▶ [Entries shown]
○ ○ ○

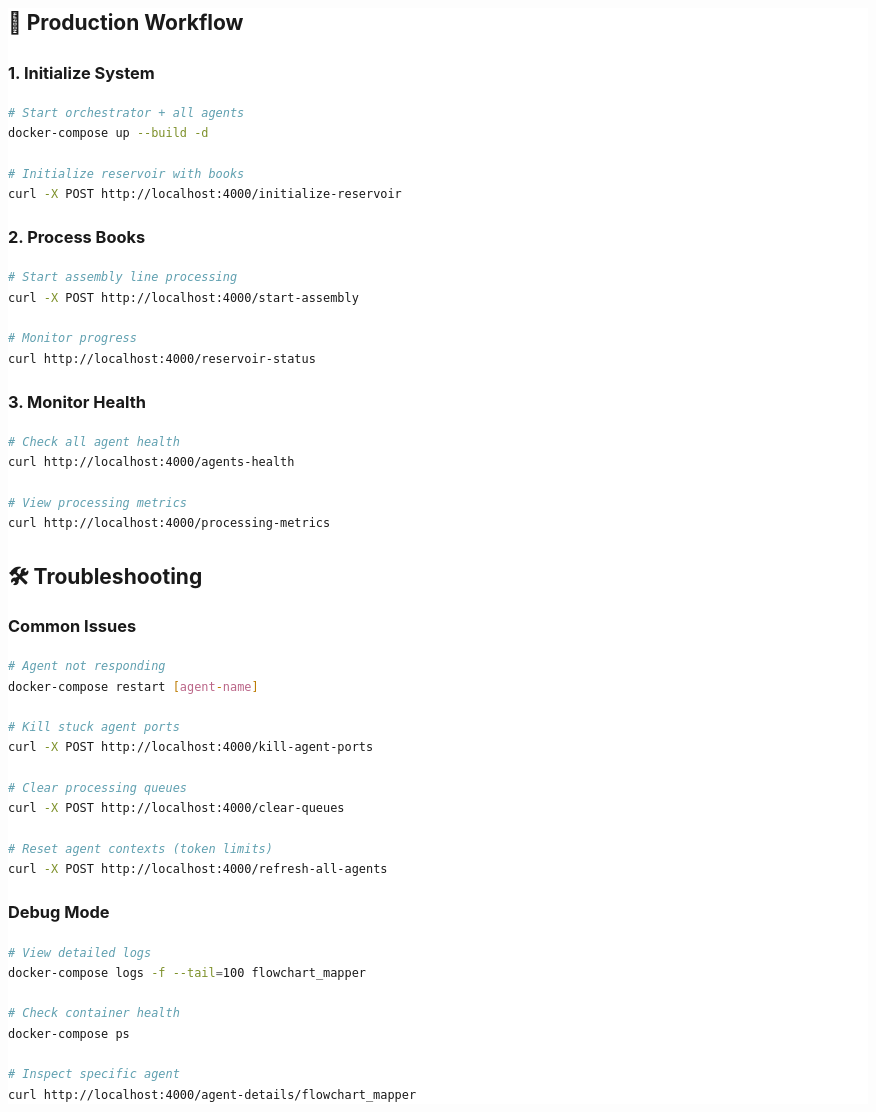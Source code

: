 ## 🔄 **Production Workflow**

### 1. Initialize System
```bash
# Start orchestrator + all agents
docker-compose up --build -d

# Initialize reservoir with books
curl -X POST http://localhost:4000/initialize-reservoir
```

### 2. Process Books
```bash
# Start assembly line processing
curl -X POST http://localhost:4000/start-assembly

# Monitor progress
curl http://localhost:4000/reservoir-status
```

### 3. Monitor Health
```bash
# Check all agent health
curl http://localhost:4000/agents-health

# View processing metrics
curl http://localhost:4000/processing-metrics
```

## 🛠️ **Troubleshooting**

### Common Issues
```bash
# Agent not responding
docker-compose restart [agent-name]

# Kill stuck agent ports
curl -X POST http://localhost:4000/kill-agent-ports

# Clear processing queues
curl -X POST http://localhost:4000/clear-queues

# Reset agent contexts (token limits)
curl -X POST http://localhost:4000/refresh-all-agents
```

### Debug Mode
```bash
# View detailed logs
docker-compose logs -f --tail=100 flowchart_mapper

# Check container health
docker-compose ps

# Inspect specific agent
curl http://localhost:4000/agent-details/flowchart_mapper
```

○ ○ ○

▶ [Task statement] Tally of lines with the word "View": work out how many lines in the records hold it, and give that number only.

▶ [Task answer] 2